[PROVIDED DATA]

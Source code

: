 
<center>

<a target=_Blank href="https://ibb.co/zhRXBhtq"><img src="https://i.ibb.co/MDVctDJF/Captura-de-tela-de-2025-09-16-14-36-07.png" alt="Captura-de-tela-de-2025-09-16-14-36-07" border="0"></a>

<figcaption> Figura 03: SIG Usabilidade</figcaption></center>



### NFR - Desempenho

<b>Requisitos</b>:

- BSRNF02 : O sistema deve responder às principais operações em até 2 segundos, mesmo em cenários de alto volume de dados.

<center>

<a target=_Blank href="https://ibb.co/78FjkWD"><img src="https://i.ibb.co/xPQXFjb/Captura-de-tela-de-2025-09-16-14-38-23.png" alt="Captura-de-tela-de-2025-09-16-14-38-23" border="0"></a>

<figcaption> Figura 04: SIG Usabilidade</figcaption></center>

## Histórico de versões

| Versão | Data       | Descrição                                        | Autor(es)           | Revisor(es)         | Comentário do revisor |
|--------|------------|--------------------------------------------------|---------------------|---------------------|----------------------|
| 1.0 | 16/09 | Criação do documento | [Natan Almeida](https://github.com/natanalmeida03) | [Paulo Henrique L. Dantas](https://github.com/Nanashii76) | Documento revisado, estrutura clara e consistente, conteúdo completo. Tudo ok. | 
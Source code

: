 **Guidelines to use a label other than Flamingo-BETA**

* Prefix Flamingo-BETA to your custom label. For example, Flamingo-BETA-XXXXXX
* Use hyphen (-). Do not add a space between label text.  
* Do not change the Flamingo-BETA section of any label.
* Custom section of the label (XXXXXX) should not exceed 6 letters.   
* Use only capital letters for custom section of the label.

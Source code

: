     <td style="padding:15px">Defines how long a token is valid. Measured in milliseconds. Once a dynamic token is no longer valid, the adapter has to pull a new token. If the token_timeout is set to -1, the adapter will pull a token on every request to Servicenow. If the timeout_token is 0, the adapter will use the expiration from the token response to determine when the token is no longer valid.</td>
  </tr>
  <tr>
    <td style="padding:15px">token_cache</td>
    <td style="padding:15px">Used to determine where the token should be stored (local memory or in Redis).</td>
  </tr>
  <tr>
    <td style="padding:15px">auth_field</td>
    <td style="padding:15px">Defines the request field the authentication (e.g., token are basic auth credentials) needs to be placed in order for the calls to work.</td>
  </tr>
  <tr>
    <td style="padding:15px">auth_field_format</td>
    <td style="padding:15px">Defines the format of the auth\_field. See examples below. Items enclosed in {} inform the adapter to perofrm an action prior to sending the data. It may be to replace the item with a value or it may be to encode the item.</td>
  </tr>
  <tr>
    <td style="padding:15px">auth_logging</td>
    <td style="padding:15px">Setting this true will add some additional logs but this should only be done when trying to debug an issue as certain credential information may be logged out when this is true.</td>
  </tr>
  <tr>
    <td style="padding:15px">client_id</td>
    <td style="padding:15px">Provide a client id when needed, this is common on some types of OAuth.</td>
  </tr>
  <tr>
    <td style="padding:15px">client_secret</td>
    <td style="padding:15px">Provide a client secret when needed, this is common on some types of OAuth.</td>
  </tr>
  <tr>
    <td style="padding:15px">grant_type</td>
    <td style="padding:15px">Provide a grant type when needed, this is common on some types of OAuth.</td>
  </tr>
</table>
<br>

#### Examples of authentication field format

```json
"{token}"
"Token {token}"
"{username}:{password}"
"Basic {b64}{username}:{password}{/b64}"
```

[/PROVIDED DATA]

EXERCISE GOAL
Output every entry shown above, exactly.

REPLY
Source code

: 
<center>

<a target=_Blank href="https://ibb.co/zhRXBhtq"><img src="https://i.ibb.co/MDVctDJF/Captura-de-tela-de-2025-09-16-14-36-07.png" alt="Captura-de-tela-de-2025-09-16-14-36-07" border="0"></a>

<figcaption> Figura 03: SIG Usabilidade</figcaption></center>



### NFR - Desempenho

<b>Requisitos</b>:

- BSRNF02 : O sistema deve responder às principais operações em até 2 segundos, mesmo em cenários de alto volume de dados.

<center>

<a target=_Blank href="https://ibb.co/78FjkWD"><img src="https://i.ibb.co/xPQXFjb/Captura-de-tela-de-2025-09-16-14-38-23.png" alt="Captura-de-tela-de-2025-09-16-14-38-23" border="0"></a>

<figcaption> Figura 04: SIG Usabilidade</figcaption></center>

## Histórico de versões

| Versão | Data       | Descrição                                        | Autor(es)           | Revisor(es)         | Comentário do revisor |
|--------|------------|--------------------------------------------------|---------------------|---------------------|----------------------|
| 1.0 | 16/09 | Criação do documento | [Natan Almeida](https://github.com/natanalmeida03) | [Paulo Henrique L. Dantas](https://github.com/Nanashii76) | Documento revisado, estrutura clara e consistente, conteúdo completo. Tudo ok. | 
Source code

: **Guidelines to use a label other than Flamingo-BETA**

* Prefix Flamingo-BETA to your custom label. For example, Flamingo-BETA-XXXXXX
* Use hyphen (-). Do not add a space between label text.  
* Do not change the Flamingo-BETA section of any label.
* Custom section of the label (XXXXXX) should not exceed 6 letters.   
* Use only capital letters for custom section of the label.

Source code

:     <td style="padding:15px">Defines how long a token is valid. Measured in milliseconds. Once a dynamic token is no longer valid, the adapter has to pull a new token. If the token_timeout is set to -1, the adapter will pull a token on every request to Servicenow. If the timeout_token is 0, the adapter will use the expiration from the token response to determine when the token is no longer valid.</td>
  </tr>
  <tr>
    <td style="padding:15px">token_cache</td>
    <td style="padding:15px">Used to determine where the token should be stored (local memory or in Redis).</td>
  </tr>
  <tr>
    <td style="padding:15px">auth_field</td>
    <td style="padding:15px">Defines the request field the authentication (e.g., token are basic auth credentials) needs to be placed in order for the calls to work.</td>
  </tr>
  <tr>
    <td style="padding:15px">auth_field_format</td>
    <td style="padding:15px">Defines the format of the auth\_field. See examples below. Items enclosed in {} inform the adapter to perofrm an action prior to sending the data. It may be to replace the item with a value or it may be to encode the item.</td>
  </tr>
  <tr>
    <td style="padding:15px">auth_logging</td>
    <td style="padding:15px">Setting this true will add some additional logs but this should only be done when trying to debug an issue as certain credential information may be logged out when this is true.</td>
  </tr>
  <tr>
    <td style="padding:15px">client_id</td>
    <td style="padding:15px">Provide a client id when needed, this is common on some types of OAuth.</td>
  </tr>
  <tr>
    <td style="padding:15px">client_secret</td>
    <td style="padding:15px">Provide a client secret when needed, this is common on some types of OAuth.</td>
  </tr>
  <tr>
    <td style="padding:15px">grant_type</td>
    <td style="padding:15px">Provide a grant type when needed, this is common on some types of OAuth.</td>
  </tr>
</table>
<br>

#### Examples of authentication field format

```json
"{token}"
"Token {token}"
"{username}:{password}"
"Basic {b64}{username}:{password}{/b64}"
```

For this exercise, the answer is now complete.